Build your own Redis (3/5) - Redis Replication

Build your own Redis (3/5) - Redis Replication
Photo by Kevin Seguin / Unsplash

Following our exploration of Redis's persistence mechanisms, we now dive into one of Redis's most critical architectural features: replication. Replication enables data redundancy, read scaling, and high availability by maintaining copies of data across multiple Redis instances. Let's explore how Redis achieves this through sophisticated master-replica synchronization.

Imagine you're building a distributed system that needs to serve thousands of read requests while maintaining data consistency across multiple servers. You face a fundamental challenge: how do you ensure that multiple copies of your data stay synchronized without sacrificing performance? This is where Redis's elegant replication architecture comes into play.
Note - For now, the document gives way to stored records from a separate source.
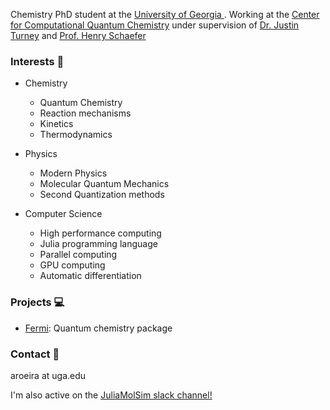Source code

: Chemistry PhD student at the [University of Georgia ](https://www.chem.uga.edu/).
Working at the [Center for Computational Quantum Chemistry](https://github.com/CCQC) under supervision of [Dr. Justin Turney](https://www.chem.uga.edu/directory/people/justin-turney) and [Prof. Henry Schaefer](https://www.chem.uga.edu/directory/people/henry-schaefer)

### Interests 📖

- Chemistry
    - Quantum Chemistry
    - Reaction mechanisms
    - Kinetics 
    - Thermodynamics
 
 - Physics
    - Modern Physics
    - Molecular Quantum Mechanics
    - Second Quantization methods

 - Computer Science
    - High performance computing
    - Julia programming language
    - Parallel computing 
    - GPU computing
    - Automatic differentiation

### Projects 💻

* [Fermi](https://github.com/FermiQC/Fermi.jl): Quantum chemistry package

### Contact 📨

aroeira at uga.edu

I'm also active on the [JuliaMolSim slack channel!](https://join.slack.com/t/juliamolsim/shared_invite/zt-tc060co0-HgiKApazzsQzBHDlQ58A7g)
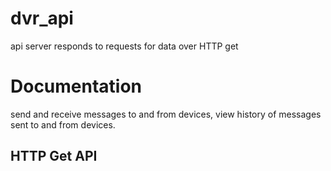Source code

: <h1>dvr_api</h1>

api server responds to requests for data over HTTP get

<h1>Documentation</h1>

send and receive messages to and from devices, view history of messages sent to and from devices.

<h2>HTTP Get API</h2>



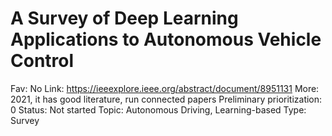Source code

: # A Survey of Deep Learning Applications to Autonomous Vehicle Control

Fav: No
Link: https://ieeexplore.ieee.org/abstract/document/8951131
More: 2021, it has good literature, run connected papers
Preliminary prioritization: 0
Status: Not started
Topic: Autonomous Driving, Learning-based
Type: Survey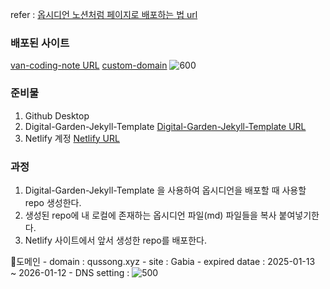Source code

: refer : [옵시디언 노션처럼 페이지로 배포하는 법 url](https://dnd0707.tistory.com/27)

### 배포된 사이트
[van-coding-note URL](https://van-coding-note.netlify.app/)
[custom-domain](https://qussong.xyz/)
![600](myDigitalGardenDefault.png)
### 준비물
1. Github Desktop
2. Digital-Garden-Jekyll-Template
	[Digital-Garden-Jekyll-Template URL](https://github.com/maximevaillancourt/digital-garden-jekyll-template)
3. Netlify 계정
	[Netlify URL](https://www.netlify.com/)

### 과정
1. Digital-Garden-Jekyll-Template 을 사용하여 옵시디언을 배포할 때 사용할 repo 생성한다.
2. 생성된 repo에 내 로컬에 존재하는 옵시디언 파일(md) 파일들을 복사 붙여넣기한다.
3. Netlify 사이트에서 앞서 생성한 repo를 배포한다.

🔹도메인
	- domain : qussong.xyz
	- site : Gabia
	- expired datae : 2025-01-13 ~ 2026-01-12
	- DNS setting :
	![500](DNSConfig.png)

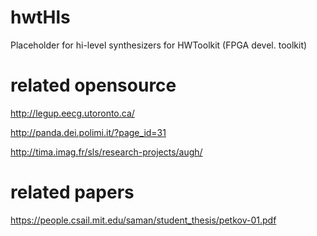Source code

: # hwtHls
Placeholder for hi-level synthesizers for HWToolkit (FPGA devel. toolkit)

# related opensource

http://legup.eecg.utoronto.ca/

http://panda.dei.polimi.it/?page_id=31

http://tima.imag.fr/sls/research-projects/augh/


# related papers

https://people.csail.mit.edu/saman/student_thesis/petkov-01.pdf
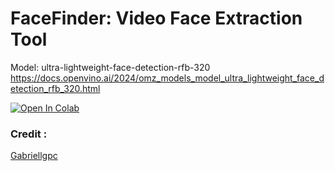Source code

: # FaceFinder: Video Face Extraction Tool
Model: ultra-lightweight-face-detection-rfb-320
https://docs.openvino.ai/2024/omz_models_model_ultra_lightweight_face_detection_rfb_320.html

[![Open In Colab](https://colab.research.google.com/assets/colab-badge.svg)](https://colab.research.google.com/github/NeuralFalconYT/FaceFinder/blob/main/Face_Extractor.ipynb) <br>



### Credit :
[Gabriellgpc](https://github.com/Gabriellgpc/ultra-lightweight-face-detection)
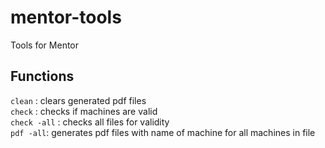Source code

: # mentor-tools
Tools for Mentor

## Functions
`clean` : clears generated pdf files\
`check` : checks if machines are valid\
`check -all` : checks all files for validity\
`pdf -all`: generates pdf files with name of machine for all machines in file


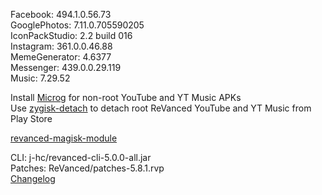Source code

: Facebook: 494.1.0.56.73  
GooglePhotos: 7.11.0.705590205  
IconPackStudio: 2.2 build 016  
Instagram: 361.0.0.46.88  
MemeGenerator: 4.6377  
Messenger: 439.0.0.29.119  
Music: 7.29.52  

Install [Microg](https://github.com/ReVanced/GmsCore/releases) for non-root YouTube and YT Music APKs  
Use [zygisk-detach](https://github.com/j-hc/zygisk-detach) to detach root ReVanced YouTube and YT Music from Play Store  

[revanced-magisk-module](https://github.com/j-hc/revanced-magisk-module)
  
CLI: j-hc/revanced-cli-5.0.0-all.jar  
Patches: ReVanced/patches-5.8.1.rvp  
[Changelog](https://github.com/ReVanced/revanced-patches/releases/tag/v5.8.1)  
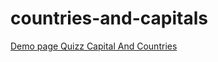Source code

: # countries-and-capitals
<a href="https://patrickhagege.github.io/countries-and-capitals/">Demo page Quizz Capital And Countries</a>
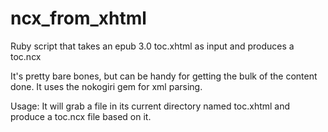 ncx_from_xhtml
==============

Ruby script that takes an epub 3.0 toc.xhtml as input and produces a toc.ncx

It's pretty bare bones, but can be handy for getting the bulk of the content done. It uses the nokogiri gem for xml parsing.

Usage: It will grab a file in its current directory named toc.xhtml and produce a toc.ncx file based on it.
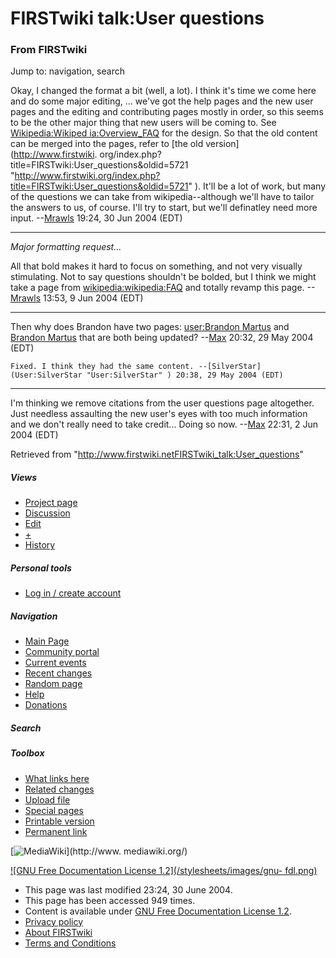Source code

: # FIRSTwiki talk:User questions

### From FIRSTwiki

Jump to: navigation, search

Okay, I changed the format a bit (well, a lot). I think it's time we come here
and do some major editing, ... we've got the help pages and the new user pages
and the editing and contributing pages mostly in order, so this seems to be
the other major thing that new users will be coming to. See [Wikipedia:Wikiped
ia:Overview_FAQ](http://www.wikipedia.org/wiki/Wikipedia:Overview_FAQ
"wikipedia:Wikipedia:Overview_FAQ" ) for the design. So that the old content
can be merged into the pages, refer to [the old version](http://www.firstwiki.
org/index.php?title=FIRSTwiki:User_questions&oldid=5721
"http://www.firstwiki.org/index.php?title=FIRSTwiki:User_questions&oldid=5721"
). It'll be a lot of work, but many of the questions we can take from
wikipedia--although we'll have to tailor the answers to us, of course. I'll
try to start, but we'll definatley need more input.
--[Mrawls](User:Mrawls "User:Mrawls" ) 19:24, 30 Jun 2004 (EDT)

* * *

_Major formatting request..._

All that bold makes it hard to focus on something, and not very visually
stimulating. Not to say questions shouldn't be bolded, but I think we might
take a page from
[wikipedia:wikipedia:FAQ](http://www.wikipedia.org/wiki/wikipedia:FAQ
"wikipedia:wikipedia:FAQ" ) and totally revamp this page.
--[Mrawls](User:Mrawls "User:Mrawls" ) 13:53, 9 Jun 2004 (EDT)

* * *

Then why does Brandon have two pages: [user:Brandon
Martus](User:Brandon_Martus "User:Brandon Martus" ) and [Brandon
Martus](Brandon_Martus "Brandon Martus" ) that are both being
updated? --[Max](User:Max "User:Max" ) 20:32, 29 May 2004 (EDT)

    Fixed. I think they had the same content. --[SilverStar](User:SilverStar "User:SilverStar" ) 20:38, 29 May 2004 (EDT) 

* * *

I'm thinking we remove citations from the user questions page altogether. Just
needless assaulting the new user's eyes with too much information and we don't
really need to take credit... Doing so now. --[Max](User:Max
"User:Max" ) 22:31, 2 Jun 2004 (EDT)

Retrieved from
"<http://www.firstwiki.netFIRSTwiki_talk:User_questions>"

##### Views

  * [Project page](FIRSTwiki:User_questions)
  * [Discussion](FIRSTwiki_talk:User_questions)
  * [Edit](/index.php?title=FIRSTwiki_talk:User_questions&action=edit)
  * [+](/index.php?title=FIRSTwiki_talk:User_questions&action=edit&section=new)
  * [History](/index.php?title=FIRSTwiki_talk:User_questions&action=history)

##### Personal tools

  * [Log in / create account](/index.php?title=Special:Userlogin&returnto=FIRSTwiki_talk:User_questions)

[](Main_Page "Main Page" )

##### Navigation

  * [Main Page](Main_Page)
  * [Community portal](FIRSTwiki:Community_portal)
  * [Current events](Current_events)
  * [Recent changes](Special:Recentchanges)
  * [Random page](Special:Random)
  * [Help](Help:Contents)
  * [Donations](FIRSTwiki:Site_support)

##### Search



##### Toolbox

  * [What links here](Special:Whatlinkshere/FIRSTwiki_talk:User_questions)
  * [Related changes](Special:Recentchangeslinked/FIRSTwiki_talk:User_questions)
  * [Upload file](Special:Upload)
  * [Special pages](Special:Specialpages)
  * [Printable version](/index.php?title=FIRSTwiki_talk:User_questions&printable=yes)
  * [Permanent link](/index.php?title=FIRSTwiki_talk:User_questions&oldid=37920)

[![MediaWiki](/skins/common/images/poweredby_mediawiki_88x31.png)](http://www.
mediawiki.org/)

[![GNU Free Documentation License 1.2](/stylesheets/images/gnu-
fdl.png)](http://www.gnu.org/copyleft/fdl.html)

  * This page was last modified 23:24, 30 June 2004.
  * This page has been accessed 949 times.
  * Content is available under [GNU Free Documentation License 1.2](http://www.gnu.org/copyleft/fdl.html "http://www.gnu.org/copyleft/fdl.html" ).
  * [Privacy policy](FIRSTwiki:Privacy_policy "FIRSTwiki:Privacy policy" )
  * [About FIRSTwiki](FIRSTwiki:About "FIRSTwiki:About" )
  * [Terms and Conditions](FIRSTwiki:Terms_and_conditions "FIRSTwiki:Terms and conditions" )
Redis uses a master-replica replication model where one master instance can have multiple replica instances. Replicas connect to the master and receive a continuous stream of updates, maintaining exact copies of the master's data. This approach provides both read scaling (clients can read from replicas) and data redundancy (replicas can take over if the master fails).

Replication Handshake

The replication process begins with an intricate handshake sequence between replica and master. Think of it as a formal introduction where both parties establish their capabilities and agree on communication protocols.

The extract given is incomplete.